Dear TLS,
In the extensive discussion about the shidduch crisis, I feel like we are missing the most obvious solution.
We are focusing on the roshei yeshiva, eretz Yisroel, the freezer…but these solutions seem so hard. When you have a system in place, its really difficult to make changes even if they are great ideas in theory. How can you cut out a year of school and suddenly 100s of rebbeim are without jobs, or how will you to tell the boys to skip eretz Yisroel when its become the norm? how will you get the boys to mature a year or two earlier? Big changes are so hard to implement.
But one idea seems so obvious and simple and I’m not seeing so much discussion about it: Why can’t the boys come to primary at age 4 turning 5 like they did 30 yrs ago, instead of at age 6?
Boys used to be bar mitzva in 8th grade. Now its 7th grade and increasingly even in 6th grade.
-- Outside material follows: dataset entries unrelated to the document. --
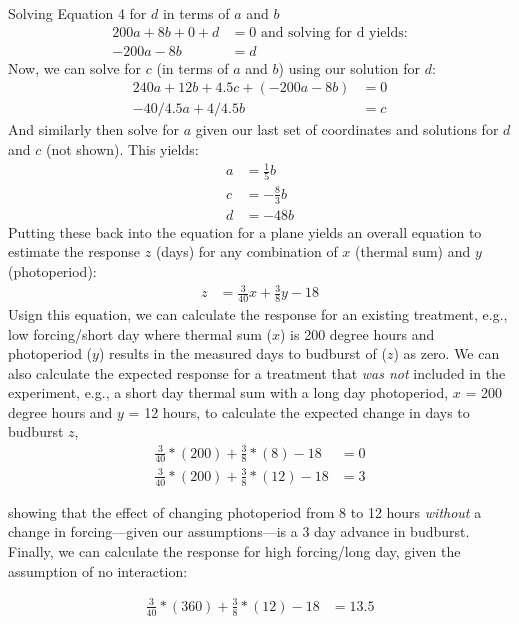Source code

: \documentclass[11pt]{article}
\begin{document}
Solving Equation 4 for $d$ in terms of $a$ and $b$
  \begin{align}
200a + 8b + 0 + d & = 0 \text{ and solving for d yields:} \\
-200a - 8b & =  d  %
\end{align}
Now, we can solve for $c$ (in terms of $a$ and $b$) using our solution for $d$:
  \begin{align}
240a+12b+4.5c+(-200a - 8b) & = 0\\
-40/4.5a+4/4.5b & = c%
\end{align}
And similarly then solve for $a$ given our last set of coordinates and solutions for $d$ and $c$ (not shown). This yields:
  \begin{align}
a & =\frac{1}{5}b\\
c & =-\frac{8}{3}b\\
d & =-48b
\end{align}
Putting these back into the equation for a plane yields an overall equation to estimate the response $z$ (days) for any combination of $x$ (thermal sum) and $y$ (photoperiod):
  \begin{align}
z & = \frac{3}{40}x + \frac{3}{8}y-18
\end{align}
Usign this equation, we can calculate the response for an existing treatment, e.g., low forcing/short day where thermal sum ($x$) is 200 degree hours and photoperiod ($y$) results in the measured days to budburst of ($z$) as zero.  We can also calculate the expected response for a treatment that \textit{was not} included in the experiment, e.g., a short day thermal sum with a long day photoperiod, $x$ = 200 degree hours and $y$ = 12 hours, to calculate the expected change in days to budburst $z$,
\begin{align}
\frac{3}{40}*(200) + \frac{3}{8}*(8)-18 &=0\\ 
\frac{3}{40}*(200) + \frac{3}{8}*(12)-18 &=3 
\end{align}

showing that the effect of changing photoperiod from 8 to 12 hours \textit{without} a change in forcing---given our assumptions---is a 3 day advance in budburst.\\ 

Finally, we can calculate the response for high forcing/long day, given the assumption of no interaction:
  
  \begin{align}
\frac{3}{40}*(360) + \frac{3}{8}*(12)-18 &=13.5
\end{align}
\end{document}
Changing the primary deadline seems like the most obvious and painless solution. Why can’t we involve the elementary school principals instead? Let them change the deadline. We learned the aleph bais back then a year and a half earlier followed by the same number of grades thereafter at the same level of education, so we know the boys can do it. They will have the same number of years ahead of them to “mature” and “be ready” to get married, as they have now.
At the same time, perhaps start the girls a year later.
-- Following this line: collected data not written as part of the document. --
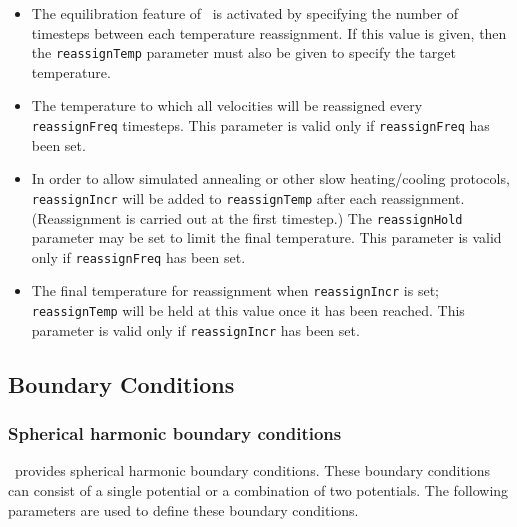 \begin{itemize}

\item
{}
{The equilibration feature of \PDAC\ is activated by 
specifying the number of timesteps between each temperature reassignment.
If this value is given, then the {\tt reassignTemp} parameter must also 
be given to specify the target temperature. }

\item
{}
{The temperature to which all velocities will be reassigned
every {\tt reassignFreq} timesteps.  
This parameter is valid only if {\tt reassignFreq} has been set.}

\item
{}
{In order to allow simulated annealing or other slow heating/cooling protocols, {\tt reassignIncr} will be added to {\tt reassignTemp} after each reassignment.
(Reassignment is carried out at the first timestep.)  The {\tt reassignHold} parameter may be set to limit the final temperature.
This parameter is valid only if {\tt reassignFreq} has been set.}

\item
{}
{The final temperature for reassignment when {\tt reassignIncr} is set; {\tt reassignTemp} will be held at this value once it has been reached.
This parameter is valid only if {\tt reassignIncr} has been set.}

\end{itemize}

\subsection{Boundary Conditions}

\subsubsection{Spherical harmonic boundary conditions}

\PDAC\ provides spherical harmonic boundary conditions.  These 
boundary conditions can consist of a single potential or a 
combination of two potentials.
The following parameters are used to define these boundary conditions.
What are the problems with this idea? of course nothing is painless and everything is a juggle once kids start playgroup at a certain age in expectation of when they will begin school but it seems so much more do-able than so many other ideas being thrown around. the other issue is that it won’t help alleviate the situation until these primary kids go into shidduchim, so we still need to do whatever else we can do now.
The question is, am i missing something?
And WHO can see if this is something that can be implemented? can the scoop contact various school and principles to see their thoughts?
Thank you for advocating on behalf of klal yisroel’s girls!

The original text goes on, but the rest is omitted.